The distribution of every layer of calculation amount ratio of 1 parallel computation of table and every layer of parallel channel number
Layer One Two Three Four Five Six Seven Eight Nine
Ratio 1 2.5 2.5 2.5 2.5 2.5 10 20 1
PE quantity 1 2 2 2 2 2 8 16 1
Specifically, conventional part is followed by the region layer operation of position mapping, and the output of the convolutional network includes 13* The location information of the location information of 13*5 candidate frame, each candidate frame is made of x, y, w, h value, respectively indicates candidate frame center The abscissa relative value of point, ordinate relative value, width relative value, height relative value;This four values are needed by some processing It can just be mapped in actual Pictures location, horizontal, ordinate relative value passes through sigmoid Function Mapping into absolute coordinate, Due to output the result is that 8bit fixed-point representation, corresponding output result can quantify into a look-up table, accelerate this Mapping process;Wide, high coordinate relative value is mapped in absolute value by e index, and the form of equally applicable look-up table obtains result.
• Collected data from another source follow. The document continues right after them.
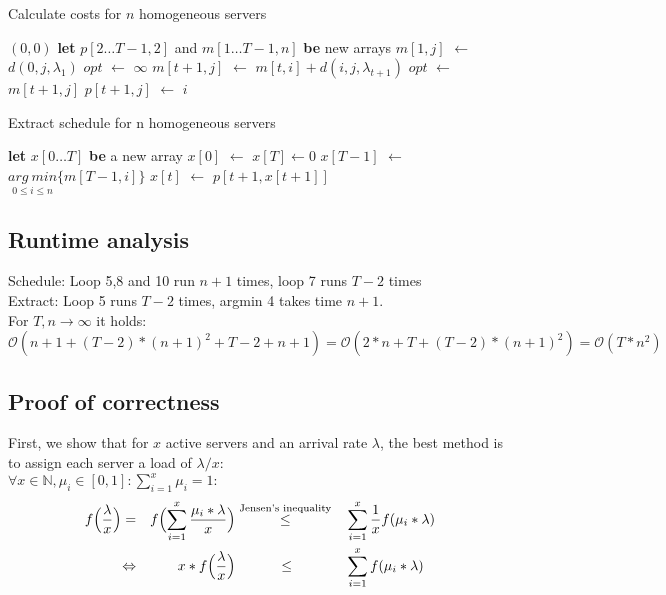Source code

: \documentclass[hidelinks]{article}
\newcommand\Let[2]{\State #1 $\gets$ #2}
\newcommand\Blet[2]{\State \textbf{let} #1 \textbf{be} #2}
\theoremstyle{plain}
\theoremstyle{definition}
\theoremstyle{rem}
\begin{document}
\begin{sloppypar}
\begin{algorithm}[H]
    \caption{Calculate costs for $n$ homogeneous servers}
    \begin{algorithmic}[1]
		\State \Return $(0,0)$
	\EndIf
	\Blet{$p[2\ldots T-1,2]$ and $m[1\ldots T-1,n]$}{new arrays}
		\Let{$m[1,j]$}{$d(0,j,\lambda_1)$}
	\EndFor
			\Let{$opt$}{$\infty$}
				\Let{$m[t+1,j]$}{$m[t,i]+d(i,j,\lambda_{t+1})$}
					\Let{$opt$}{$m[t+1,j]$}
					\Let{$p[t+1,j]$}{$i$}
				\EndIf
			\EndFor
		\EndFor
	\EndFor
	\State \Return{$p$ and $m$}
  \EndFunction
  \end{algorithmic}
\end{algorithm}
\begin{algorithm}[H]
    \caption{Extract schedule for n homogeneous servers}
    \begin{algorithmic}[1]
	\Blet{$x[0\ldots T]$}{a new array}
	\Let{$x[0]$}{$x[T]\leftarrow 0$}
	\Let{$x[T-1]$}{$\underset{0\le i\le n}{arg\ min}\{m[T-1,i]\}$}
	\For{$t \gets T-2 \textrm{ to } 1$}
		\Let{$x[t]$}{$p[t+1,x[t+1]]$}
	\EndFor
	\State {}
  \EndFunction
  \end{algorithmic}
\end{algorithm}

\subsection{Runtime analysis}
Schedule: Loop 5,8 and 10 run $n+1$ times, loop 7 runs $T-2$ times\\
Extract: Loop 5 runs $T-2$ times, argmin 4 takes time $n+1$.\\
For $T,n\rightarrow\infty$ it holds:
\begin{equation}
	\mathcal{O}(n+1+(T-2)*(n+1)^2+T-2+n+1)=\mathcal{O}(2*n+T+(T-2)*(n+1)^2)=\mathcal{O}(T*n^2) 
\end{equation}

\subsection{Proof of correctness}
First, we show that for $x$ active servers and an arrival rate $\lambda$, the best method is to assign each server a load of $\lambda/x$:\\
$\forall x\in\mathbb{N},\mu_i\in[0,1]:\sum\limits_{i=1}^{x}{\mu_i}=1:$
\begin{alignat}{5}
	f\Bigl(\frac{\lambda}{x}\Bigr)=&&f\Bigl(\sum\limits_{i=1}^x{\frac{\mu_i*\lambda}{x}}\Bigr)&\stackrel{\text{Jensen's inequality}}{\le}&&\sum\limits_{i=1}^x\frac{1}{x}f(\mu_i*\lambda) \nonumber\\
	\Leftrightarrow &&x*f\Bigl(\frac{\lambda}{x}\Bigr)&\qquad\quad\le&&\sum\limits_{i=1}^xf(\mu_i*\lambda)
\end{alignat}


\end{sloppypar}
\end{document}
The output candidate frame of the convolutional network specifically calculates step with confidence information for carrying out NMS operation It is as follows: first to extract the center point coordinate of each candidate frame in order, and flag bit is set to each candidate frame, for indicating entire Whether candidate frame retains;Due to using central point distance to be judged for index, according to prior information it is found that in network output In candidate frame, the closer frame of sequence is the object compared, and sequence is farther away can be ignored and compare, and then selects first candidate frame to be By the central point distance of comparison other candidate frame behind comparison other computational domain, when more than a threshold value, compared that Candidate frame flag bit be effective status, indicate this candidate frame needs retain, be otherwise the mark position of the frame it is invalid, It is no longer participate in the comparison of subsequent distance, when traversing the last one of queue by comparison other, replaces comparison other, i.e., just now Comparison other the effective candidate frame of next flag bit;Finally the effective candidate frame of all flag bits from result memory In extract, and generate a marking frame print in original image as final testing result.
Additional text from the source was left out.